__ENTRIES SHOWN__:
╔══

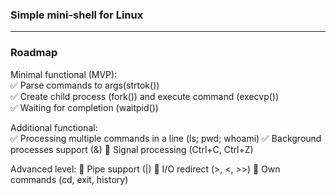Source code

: ### Simple mini-shell for Linux
---
### Roadmap
Minimal functional (MVP):  
✅ Parse commands to args(strtok())  
✅ Create child process (fork()) and execute command (execvp())  
✅ Waiting for completion (waitpid())  

Additional functional:  
✅ Processing multiple commands in a line (ls; pwd; whoami)
✅ Background processes support (&)
🔹 Signal processing (Ctrl+C, Ctrl+Z)

Advanced level:
🔹 Pipe support (|)
🔹 I/O redirect (>, <, >>)
🔹 Own commands (cd, exit, history)
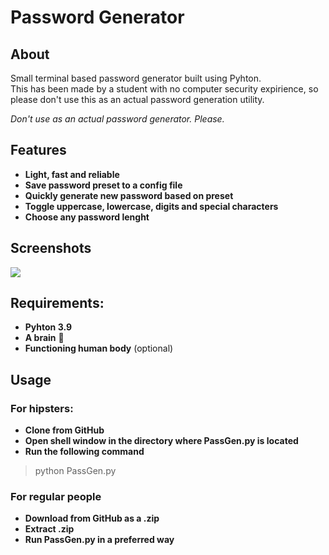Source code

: # Password Generator

## About

Small terminal based password generator built using Pyhton.<br>This has been made by a student with no computer security expirience, so please don't use this as an actual password generation utility.

_Don't use as an actual password generator. Please._

## Features

* **Light, fast and reliable**
* **Save password preset to a config file**
* **Quickly generate new password based on preset**
* **Toggle uppercase, lowercase, digits and special characters**
* **Choose any password lenght**

## Screenshots

<img src="https://i.imgur.com/ZLH5RcW.png">

## Requirements:

* **Pyhton 3.9**
* **A brain** :brain:
* **Functioning human body** (optional)

## Usage

### For hipsters:

* **Clone from GitHub**
* **Open shell window in the directory where PassGen.py is located**
* **Run the following command**

> python PassGen.py

### For regular people

* **Download from GitHub as a .zip**
* **Extract .zip**
* **Run PassGen.py in a preferred way**
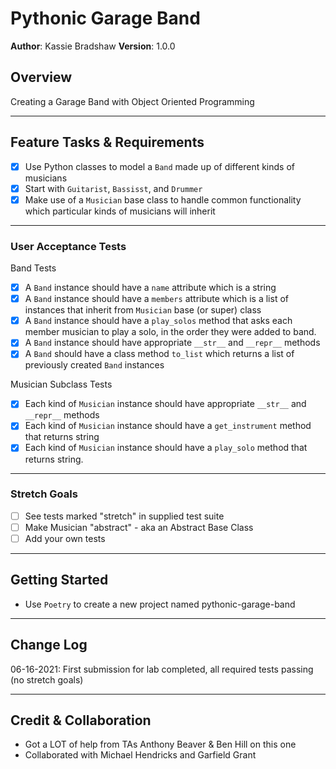 # Pythonic Garage Band

**Author**: Kassie Bradshaw
**Version**: 1.0.0

## Overview

Creating a Garage Band with Object Oriented Programming

----

## Feature Tasks & Requirements

* [x] Use Python classes to model a `Band` made up of different kinds of musicians
* [x] Start with `Guitarist`, `Bassisst`, and `Drummer`
* [x] Make use of a `Musician` base class to handle common functionality which particular kinds of musicians will inherit

----

### User Acceptance Tests

Band Tests

* [x] A `Band` instance should have a `name` attribute which is a string
* [x] A `Band` instance should have a `members` attribute which is a list of instances that inherit from `Musician` base (or super) class
* [x] A `Band` instance should have a `play_solos` method that asks each member musician to play a solo, in the order they were added to band.
* [x] A `Band` instance should have appropriate `__str__` and `__repr__` methods
* [x] A `Band` should have a class method `to_list` which returns a list of previously created `Band` instances

Musician Subclass Tests

* [x] Each kind of `Musician` instance should have appropriate `__str__` and `__repr__` methods
* [x] Each kind of `Musician` instance should have a `get_instrument` method that returns string
* [x] Each kind of `Musician` instance should have a `play_solo` method that returns string.

----

### Stretch Goals

* [ ] See tests marked "stretch" in supplied test suite
* [ ] Make Musician "abstract" - aka an Abstract Base Class
* [ ] Add your own tests

----

## Getting Started

* Use `Poetry` to create a new project named pythonic-garage-band

----

## Change Log

06-16-2021: First submission for lab completed, all required tests passing (no stretch goals)

----

## Credit & Collaboration

* Got a LOT of help from TAs Anthony Beaver & Ben Hill on this one
* Collaborated with Michael Hendricks and Garfield Grant
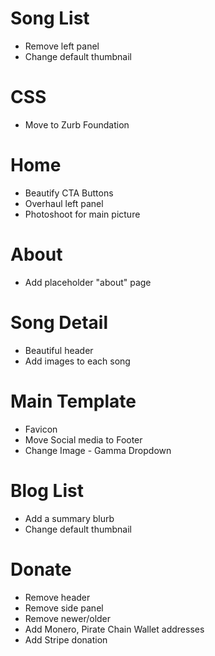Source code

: # Song List

* Remove left panel
* Change default thumbnail

# CSS

* Move to Zurb Foundation

# Home

* Beautify CTA Buttons
* Overhaul left panel
* Photoshoot for main picture

# About

* Add placeholder "about" page

# Song Detail

* Beautiful header
* Add images to each song

# Main Template

* Favicon
* Move Social media to Footer
* Change Image - Gamma Dropdown

# Blog List

* Add a summary blurb
* Change default thumbnail

# Donate

* Remove header
* Remove side panel
* Remove newer/older
* Add Monero, Pirate Chain Wallet addresses
* Add Stripe donation

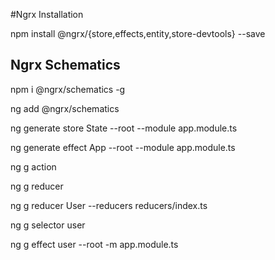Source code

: #Ngrx Installation

npm install @ngrx/{store,effects,entity,store-devtools} --save

## Ngrx Schematics

npm i @ngrx/schematics -g

ng add @ngrx/schematics

ng generate store State --root --module app.module.ts

ng generate effect App --root --module app.module.ts

ng g action <action name>

ng g reducer <reducer name>

ng g reducer User --reducers reducers/index.ts

ng g selector user

ng g effect user --root -m app.module.ts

╚══

__YOUR TASK__:
Search the listing above for the word "string", and copy every line that has it.

__OUTPUT FOR THIS TASK__:
* [x] A `Band` instance should have a `name` attribute which is a string
* [x] Each kind of `Musician` instance should have a `get_instrument` method that returns string
* [x] Each kind of `Musician` instance should have a `play_solo` method that returns string.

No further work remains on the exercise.